● **Task goal**: Look below for the line holding "- release 0.3.2" and the line holding "- add meta and". Repeat those two and everything between, exactly.

● **Source data**:
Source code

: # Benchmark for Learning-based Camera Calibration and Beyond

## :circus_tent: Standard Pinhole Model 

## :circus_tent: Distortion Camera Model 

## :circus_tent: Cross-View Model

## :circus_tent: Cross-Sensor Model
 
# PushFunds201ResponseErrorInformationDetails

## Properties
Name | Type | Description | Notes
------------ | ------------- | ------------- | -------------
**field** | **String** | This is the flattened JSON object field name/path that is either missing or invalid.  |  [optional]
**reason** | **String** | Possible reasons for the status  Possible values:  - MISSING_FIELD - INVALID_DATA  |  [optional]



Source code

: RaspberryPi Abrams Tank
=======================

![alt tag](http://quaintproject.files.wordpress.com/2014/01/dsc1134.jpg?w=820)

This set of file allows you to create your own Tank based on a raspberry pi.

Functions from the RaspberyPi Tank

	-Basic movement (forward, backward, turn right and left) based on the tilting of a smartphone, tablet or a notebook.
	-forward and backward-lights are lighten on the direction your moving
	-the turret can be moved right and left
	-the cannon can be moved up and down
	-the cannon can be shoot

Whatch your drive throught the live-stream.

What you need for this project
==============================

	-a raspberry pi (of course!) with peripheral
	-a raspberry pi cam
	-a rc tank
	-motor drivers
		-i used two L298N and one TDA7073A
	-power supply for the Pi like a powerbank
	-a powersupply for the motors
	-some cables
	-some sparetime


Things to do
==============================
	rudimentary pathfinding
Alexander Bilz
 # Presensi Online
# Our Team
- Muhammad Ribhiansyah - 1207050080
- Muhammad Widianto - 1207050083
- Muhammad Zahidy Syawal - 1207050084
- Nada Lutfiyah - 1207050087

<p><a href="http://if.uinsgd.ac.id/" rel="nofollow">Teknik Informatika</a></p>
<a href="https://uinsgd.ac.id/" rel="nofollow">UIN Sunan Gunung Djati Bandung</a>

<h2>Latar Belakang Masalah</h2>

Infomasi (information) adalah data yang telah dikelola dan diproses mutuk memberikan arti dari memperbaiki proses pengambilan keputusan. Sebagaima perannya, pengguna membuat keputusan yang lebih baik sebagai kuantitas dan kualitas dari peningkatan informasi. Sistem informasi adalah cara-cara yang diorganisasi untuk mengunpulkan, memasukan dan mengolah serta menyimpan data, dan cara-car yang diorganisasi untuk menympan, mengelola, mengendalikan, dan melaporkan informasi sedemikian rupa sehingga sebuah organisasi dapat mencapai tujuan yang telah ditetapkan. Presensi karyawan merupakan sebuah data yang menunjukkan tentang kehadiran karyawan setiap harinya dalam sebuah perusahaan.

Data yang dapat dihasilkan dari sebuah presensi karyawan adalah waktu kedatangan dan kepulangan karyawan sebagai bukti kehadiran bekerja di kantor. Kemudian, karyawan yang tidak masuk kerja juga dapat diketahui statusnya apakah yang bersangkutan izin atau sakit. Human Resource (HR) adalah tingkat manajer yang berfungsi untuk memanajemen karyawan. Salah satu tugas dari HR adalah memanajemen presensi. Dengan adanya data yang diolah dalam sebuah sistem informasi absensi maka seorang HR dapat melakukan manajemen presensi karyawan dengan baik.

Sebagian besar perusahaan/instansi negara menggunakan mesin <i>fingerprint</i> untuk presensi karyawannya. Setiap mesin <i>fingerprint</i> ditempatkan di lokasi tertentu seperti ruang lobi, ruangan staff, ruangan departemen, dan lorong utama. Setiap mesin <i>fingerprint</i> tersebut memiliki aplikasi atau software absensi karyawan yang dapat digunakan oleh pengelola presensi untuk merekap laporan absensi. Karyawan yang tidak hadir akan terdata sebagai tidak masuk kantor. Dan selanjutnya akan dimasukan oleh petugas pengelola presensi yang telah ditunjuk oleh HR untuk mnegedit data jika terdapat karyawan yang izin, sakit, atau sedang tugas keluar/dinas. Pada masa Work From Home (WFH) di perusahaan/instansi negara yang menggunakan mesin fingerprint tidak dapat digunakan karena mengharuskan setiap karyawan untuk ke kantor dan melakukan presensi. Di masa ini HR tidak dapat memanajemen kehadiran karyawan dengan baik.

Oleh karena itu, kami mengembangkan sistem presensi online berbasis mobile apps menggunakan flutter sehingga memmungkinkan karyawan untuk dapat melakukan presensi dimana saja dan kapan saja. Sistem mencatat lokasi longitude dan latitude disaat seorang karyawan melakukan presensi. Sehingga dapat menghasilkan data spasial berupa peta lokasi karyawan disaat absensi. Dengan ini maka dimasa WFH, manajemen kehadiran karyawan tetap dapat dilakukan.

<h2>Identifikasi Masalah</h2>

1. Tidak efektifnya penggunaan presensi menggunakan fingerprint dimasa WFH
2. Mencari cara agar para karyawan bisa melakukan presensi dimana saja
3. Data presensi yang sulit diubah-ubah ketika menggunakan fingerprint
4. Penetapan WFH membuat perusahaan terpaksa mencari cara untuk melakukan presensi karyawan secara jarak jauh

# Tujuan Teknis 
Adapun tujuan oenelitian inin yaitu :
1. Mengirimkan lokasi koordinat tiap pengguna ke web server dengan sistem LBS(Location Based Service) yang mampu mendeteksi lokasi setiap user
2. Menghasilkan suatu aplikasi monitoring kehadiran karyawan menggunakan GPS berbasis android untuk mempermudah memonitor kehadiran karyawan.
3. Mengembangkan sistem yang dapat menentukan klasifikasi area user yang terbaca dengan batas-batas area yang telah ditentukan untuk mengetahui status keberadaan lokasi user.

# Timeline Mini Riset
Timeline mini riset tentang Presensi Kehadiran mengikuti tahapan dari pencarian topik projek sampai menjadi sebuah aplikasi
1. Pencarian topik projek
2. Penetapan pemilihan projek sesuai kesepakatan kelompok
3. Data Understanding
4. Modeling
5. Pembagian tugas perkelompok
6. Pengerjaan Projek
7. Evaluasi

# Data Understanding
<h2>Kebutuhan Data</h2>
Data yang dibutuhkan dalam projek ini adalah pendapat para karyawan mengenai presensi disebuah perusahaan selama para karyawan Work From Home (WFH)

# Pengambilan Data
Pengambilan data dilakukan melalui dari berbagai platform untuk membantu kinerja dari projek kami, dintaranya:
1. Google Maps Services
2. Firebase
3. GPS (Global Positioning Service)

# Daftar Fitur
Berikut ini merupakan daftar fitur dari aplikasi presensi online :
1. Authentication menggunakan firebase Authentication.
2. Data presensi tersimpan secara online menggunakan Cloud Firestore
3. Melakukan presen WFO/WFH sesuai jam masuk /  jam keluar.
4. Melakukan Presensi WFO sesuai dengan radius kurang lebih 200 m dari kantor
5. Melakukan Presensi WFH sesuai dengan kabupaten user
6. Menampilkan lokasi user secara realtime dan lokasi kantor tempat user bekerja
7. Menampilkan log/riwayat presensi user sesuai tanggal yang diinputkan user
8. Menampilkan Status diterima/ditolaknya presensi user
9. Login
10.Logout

* * *

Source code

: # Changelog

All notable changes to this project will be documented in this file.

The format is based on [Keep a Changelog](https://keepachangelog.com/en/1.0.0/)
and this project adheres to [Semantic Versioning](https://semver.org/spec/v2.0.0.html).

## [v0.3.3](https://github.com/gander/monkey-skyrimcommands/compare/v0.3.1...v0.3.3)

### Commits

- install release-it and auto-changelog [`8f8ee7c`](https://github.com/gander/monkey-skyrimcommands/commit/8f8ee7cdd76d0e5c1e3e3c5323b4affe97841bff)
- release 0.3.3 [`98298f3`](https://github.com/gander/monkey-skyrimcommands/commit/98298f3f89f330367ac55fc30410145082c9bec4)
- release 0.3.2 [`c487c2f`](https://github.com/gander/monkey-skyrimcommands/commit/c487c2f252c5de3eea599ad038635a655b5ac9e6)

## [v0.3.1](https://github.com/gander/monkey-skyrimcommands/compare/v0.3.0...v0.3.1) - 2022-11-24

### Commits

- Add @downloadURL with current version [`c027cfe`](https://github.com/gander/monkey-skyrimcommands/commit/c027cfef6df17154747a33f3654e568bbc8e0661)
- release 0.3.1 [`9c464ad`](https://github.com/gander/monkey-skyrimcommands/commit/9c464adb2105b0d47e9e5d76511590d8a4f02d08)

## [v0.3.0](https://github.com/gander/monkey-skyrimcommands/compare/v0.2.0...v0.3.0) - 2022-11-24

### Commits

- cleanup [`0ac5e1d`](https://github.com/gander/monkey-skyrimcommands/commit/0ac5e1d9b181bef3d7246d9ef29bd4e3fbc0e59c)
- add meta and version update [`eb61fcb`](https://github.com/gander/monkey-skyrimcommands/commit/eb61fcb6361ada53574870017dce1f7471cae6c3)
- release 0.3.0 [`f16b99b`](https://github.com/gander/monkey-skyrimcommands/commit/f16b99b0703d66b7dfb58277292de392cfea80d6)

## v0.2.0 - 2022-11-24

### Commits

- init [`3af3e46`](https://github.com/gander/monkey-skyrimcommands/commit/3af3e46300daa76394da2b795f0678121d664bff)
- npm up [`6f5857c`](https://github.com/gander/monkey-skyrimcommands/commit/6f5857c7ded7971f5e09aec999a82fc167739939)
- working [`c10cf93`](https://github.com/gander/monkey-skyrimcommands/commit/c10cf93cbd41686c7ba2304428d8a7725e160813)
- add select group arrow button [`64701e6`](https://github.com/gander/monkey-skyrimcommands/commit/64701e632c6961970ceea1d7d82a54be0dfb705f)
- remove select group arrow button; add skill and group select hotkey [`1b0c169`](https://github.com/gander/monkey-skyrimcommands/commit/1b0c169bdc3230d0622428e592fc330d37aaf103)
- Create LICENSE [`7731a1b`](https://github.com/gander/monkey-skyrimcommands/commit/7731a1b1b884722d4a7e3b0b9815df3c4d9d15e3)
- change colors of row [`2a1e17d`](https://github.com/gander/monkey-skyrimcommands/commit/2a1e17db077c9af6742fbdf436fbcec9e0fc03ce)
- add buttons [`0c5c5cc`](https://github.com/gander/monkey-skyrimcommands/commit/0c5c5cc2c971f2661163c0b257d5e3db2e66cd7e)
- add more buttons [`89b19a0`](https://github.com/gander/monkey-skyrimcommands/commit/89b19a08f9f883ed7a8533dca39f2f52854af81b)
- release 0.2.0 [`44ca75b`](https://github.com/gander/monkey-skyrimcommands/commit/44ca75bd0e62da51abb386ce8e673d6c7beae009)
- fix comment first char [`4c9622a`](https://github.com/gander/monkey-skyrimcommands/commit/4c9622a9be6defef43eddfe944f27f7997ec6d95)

...

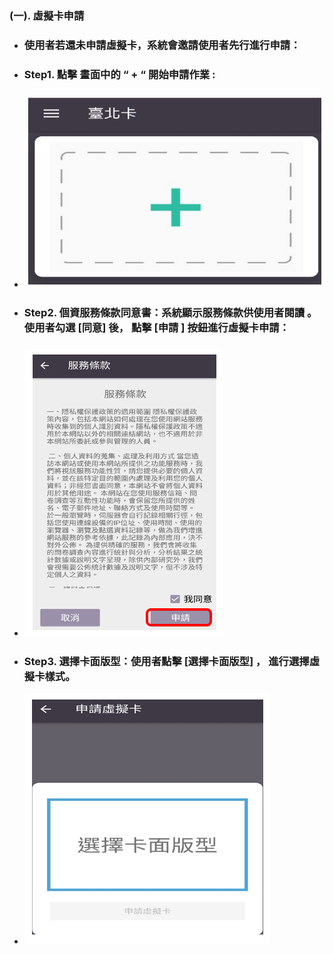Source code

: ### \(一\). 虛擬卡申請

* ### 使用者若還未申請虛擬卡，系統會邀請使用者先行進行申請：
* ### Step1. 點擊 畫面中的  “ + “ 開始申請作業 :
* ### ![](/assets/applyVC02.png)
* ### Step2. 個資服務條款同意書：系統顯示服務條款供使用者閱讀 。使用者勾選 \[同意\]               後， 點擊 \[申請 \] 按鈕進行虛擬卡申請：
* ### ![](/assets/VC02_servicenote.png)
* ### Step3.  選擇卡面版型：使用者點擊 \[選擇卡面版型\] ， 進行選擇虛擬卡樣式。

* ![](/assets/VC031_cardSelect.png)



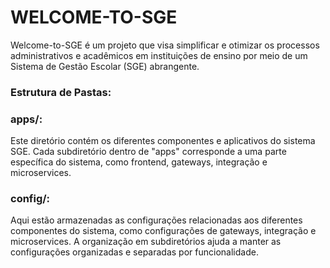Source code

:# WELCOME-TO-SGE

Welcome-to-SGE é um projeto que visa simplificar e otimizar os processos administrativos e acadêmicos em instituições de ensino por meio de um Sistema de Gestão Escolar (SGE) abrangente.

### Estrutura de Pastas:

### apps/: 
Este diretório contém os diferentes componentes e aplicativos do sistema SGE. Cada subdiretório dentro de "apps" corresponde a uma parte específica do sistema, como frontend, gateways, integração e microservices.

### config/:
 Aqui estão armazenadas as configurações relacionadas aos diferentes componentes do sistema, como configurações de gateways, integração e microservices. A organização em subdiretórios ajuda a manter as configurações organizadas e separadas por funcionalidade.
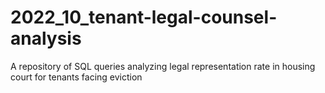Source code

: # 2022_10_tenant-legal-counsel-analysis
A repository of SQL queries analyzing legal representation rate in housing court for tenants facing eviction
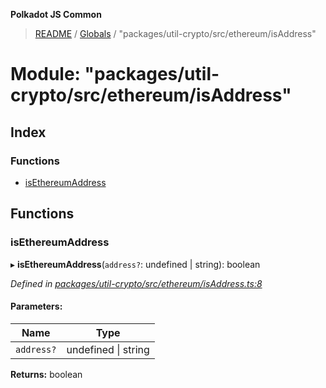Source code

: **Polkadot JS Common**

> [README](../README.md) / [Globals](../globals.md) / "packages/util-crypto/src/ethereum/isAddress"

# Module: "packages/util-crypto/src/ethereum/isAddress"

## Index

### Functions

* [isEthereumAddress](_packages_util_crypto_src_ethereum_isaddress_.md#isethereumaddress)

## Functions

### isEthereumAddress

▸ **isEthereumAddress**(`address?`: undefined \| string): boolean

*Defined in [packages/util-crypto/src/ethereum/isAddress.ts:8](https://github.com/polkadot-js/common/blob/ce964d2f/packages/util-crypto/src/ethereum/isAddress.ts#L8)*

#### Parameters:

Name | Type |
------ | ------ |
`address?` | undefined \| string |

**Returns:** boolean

● **Finished task**:
- release 0.3.2 [`c487c2f`](https://github.com/gander/monkey-skyrimcommands/commit/c487c2f252c5de3eea599ad038635a655b5ac9e6)

## [v0.3.1](https://github.com/gander/monkey-skyrimcommands/compare/v0.3.0...v0.3.1) - 2022-11-24

### Commits

- Add @downloadURL with current version [`c027cfe`](https://github.com/gander/monkey-skyrimcommands/commit/c027cfef6df17154747a33f3654e568bbc8e0661)
- release 0.3.1 [`9c464ad`](https://github.com/gander/monkey-skyrimcommands/commit/9c464adb2105b0d47e9e5d76511590d8a4f02d08)

## [v0.3.0](https://github.com/gander/monkey-skyrimcommands/compare/v0.2.0...v0.3.0) - 2022-11-24

### Commits

- cleanup [`0ac5e1d`](https://github.com/gander/monkey-skyrimcommands/commit/0ac5e1d9b181bef3d7246d9ef29bd4e3fbc0e59c)
- add meta and version update [`eb61fcb`](https://github.com/gander/monkey-skyrimcommands/commit/eb61fcb6361ada53574870017dce1f7471cae6c3)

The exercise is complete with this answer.